Younger Americans are increasingly confident in cryptocurrency, while Baby Boomers continue to favor traditional banks, according to a new OKX Insights survey. The findings highlight a clear generational divide that could shape the future of crypto adoption—especially as trillions of dollars in wealth prepare to change hands over the coming decades.
The survey, conducted in January among 1,000 Americans, shows that trust in crypto platforms rises sharply with younger age groups. Gen Z and Millennials are not only more open to digital assets today but also more likely to see crypto as a core part of tomorrow’s financial system.
Younger Generations Trust Crypto, Boomers Trust Banks
When asked to rate their trust in crypto platforms on a scale of 1 to 10, 40% of Gen Z (ages 12–29) and 41% of Millennials (ages 29–45) gave high confidence scores of seven or above. Among Baby Boomers, only 9% expressed the same level of trust, underscoring how wide the generational gap has become.
Boomers, by contrast, show strong loyalty to traditional finance. Nearly three-quarters (74%) gave banks high trust scores. Younger respondents were far more skeptical of banks overall, with about one in five Gen Z and Millennials assigning them low trust ratings. This suggests that younger Americans are not simply pro-crypto, but more questioning of centralized financial institutions in general.
Trust in crypto is also growing faster among younger cohorts. Compared with January 2025, more than one-third of Gen Z (36%) and Millennials (34%) reported increased confidence in crypto platforms. Among Boomers, attitudes have largely stayed the same, with nearly half saying their views were unchanged and only 6% reporting higher trust.
These attitudes are reflected in behavior. Looking toward 2026, 40% of Gen Z and 36% of Millennials say they plan to increase their crypto trading activity, compared with just 11% of Boomers. That nearly fourfold difference points to where future market momentum may come from.
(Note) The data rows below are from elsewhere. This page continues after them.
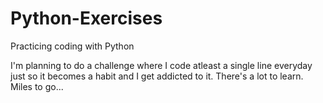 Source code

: # Python-Exercises
Practicing coding with Python

I'm planning to do a challenge where I code atleast a single line everyday just so it becomes a habit and I get addicted to it. 
There's a lot to learn. Miles to go... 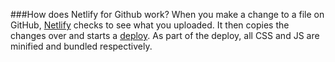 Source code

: ###How does Netlify for Github work? 
When you make a change to a file on GitHub, [Netlify](https://netlify.com) checks to see what you uploaded. It then copies the changes over and starts a [deploy](https://docs.netlify.com/site-deploys/overview/). As part of the deploy, all CSS and JS are minified and bundled respectively.
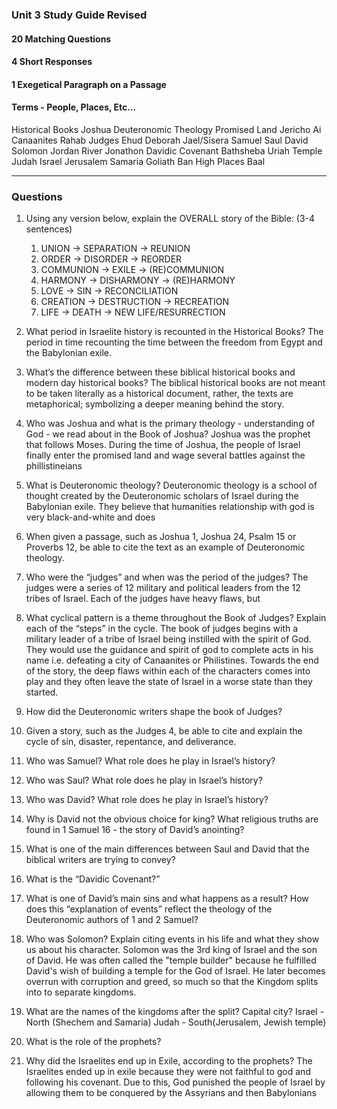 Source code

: ### Unit 3 Study Guide Revised

  

#### 20 Matching Questions

#### 4 Short Responses

#### 1 Exegetical Paragraph on a Passage

  

#### Terms - People, Places, Etc…
Historical Books
Joshua
Deuteronomic Theology
Promised Land
Jericho
Ai
Canaanites
Rahab
Judges
Ehud
Deborah
Jael/Sisera
Samuel
Saul
David
Solomon
Jordan River
Jonathon
Davidic Covenant
Bathsheba
Uriah
Temple
Judah
Israel
Jerusalem
Samaria
Goliath
Ban
High Places
Baal

---



### Questions

1.  Using any version below, explain the OVERALL story of the Bible: (3-4 sentences)
	1. UNION -> SEPARATION -> REUNION
	2. ORDER -> DISORDER -> REORDER
	3. COMMUNION -> EXILE -> (RE)COMMUNION
	4. HARMONY -> DISHARMONY -> (RE)HARMONY
	5. LOVE -> SIN -> RECONCILIATION
	6. CREATION -> DESTRUCTION -> RECREATION
	7. LIFE -> DEATH -> NEW LIFE/RESURRECTION

2.  What period in Israelite history is recounted in the Historical Books?
	The period in time recounting the time between the freedom from Egypt and the Babylonian exile.

3.  What’s the difference between these biblical historical books and modern day historical books?
	The biblical historical books are not meant to be taken literally as a historical document, rather, the texts are metaphorical; symbolizing a deeper meaning behind the story.

4.  Who was Joshua and what is the primary theology - understanding of God - we read about in the Book of Joshua?
	Joshua was the prophet that follows Moses. During the time of Joshua, the people of Israel finally enter the promised land and wage several battles against the phillistineians

5.  What is Deuteronomic theology?
	Deuteronomic theology is a school of thought created by the Deuteronomic scholars of Israel during the Babylonian exile. They believe that humanities relationship with god is very black-and-white and does 

6.  When given a passage, such as Joshua 1, Joshua 24, Psalm 15 or Proverbs 12, be able to cite the text as an example of Deuteronomic theology.

7.  Who were the “judges” and when was the period of the judges?
	The judges were a series of 12 military and political leaders from the 12 tribes of Israel. Each of the judges have heavy flaws, but 

8.  What cyclical pattern is a theme throughout the Book of Judges? Explain each of the “steps” in the cycle.
	The book of judges begins with a military leader of a tribe of Israel being instilled with the spirit of God. They would use the guidance and spirit of god to complete acts in his name i.e. defeating a city of Canaanites or Philistines. Towards the end of the story, the deep flaws within each of the characters comes into play and they often leave the state of Israel in a worse state than they started.

9.  How did the Deuteronomic writers shape the book of Judges?
	

10.  Given a story, such as the Judges 4, be able to cite and explain the cycle of sin, disaster, repentance, and deliverance. 
11.  Who was Samuel? What role does he play in Israel’s history?
12.  Who was Saul? What role does he play in Israel’s history?
13.  Who was David? What role does he play in Israel’s history?
14.  Why is David not the obvious choice for king? What religious truths are found in 1 Samuel 16 - the story of David’s anointing?
15.  What is one of the main differences between Saul and David that the biblical writers are trying to convey?
16.  What is the “Davidic Covenant?” 
17.  What is one of David’s main sins and what happens as a result? How does this “explanation of events” reflect the theology of the Deuteronomic authors of 1 and 2 Samuel?
18.  Who was Solomon? Explain citing events in his life and what they show us about his character.
	Solomon was the 3rd king of Israel and the son of David. He was often called the "temple builder" because he fulfilled David's wish of building a temple for the God of Israel. He later becomes overrun with corruption and greed, so much so that the Kingdom splits into to separate kingdoms.

29.  What are the names of the kingdoms after the split? Capital city?
	Israel - North (Shechem and Samaria)
	Judah - South(Jerusalem, Jewish temple)

20.  What is the role of the prophets?
	

21.  Why did the Israelites end up in Exile, according to the prophets?
	The Israelites ended up in exile because they were not faithful to god and following his covenant. Due to this, God punished the people of Israel by allowing them to be conquered by the Assyrians and then Babylonians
According to an OKX spokesperson, the divide comes down to how generations define trust. Boomers tend to associate trust with regulation, institutional backing, and oversight, while Gen Z and younger Millennials prioritize transparency, verification, and direct control over their assets. Clearer regulations and stronger consumer protections, the spokesperson noted, could help ease older generations’ concerns, particularly around custody and market integrity.
Wealth Transfer Could Accelerate Crypto Adoption
This generational split may help explain why many industry leaders see crypto adoption as a matter of timing rather than acceptance. As wealth shifts from older, more crypto-skeptical generations to younger ones, capital allocation priorities are likely to change.
Zac Prince, head of Galaxy Digital’s banking venture Galaxy One, recently argued that crypto’s next major growth phase could be driven by intergenerational wealth transfer. As Boomers pass on assets, younger heirs—who are already more comfortable with digital assets—may choose to allocate a portion of that wealth to crypto.
The numbers involved are significant. UBS estimates that Americans hold around $163 trillion in total wealth, with Baby Boomers controlling more than half, or roughly $83.3 trillion. Even a small percentage of that capital flowing into crypto markets could have a substantial impact on adoption, liquidity, and long-term growth.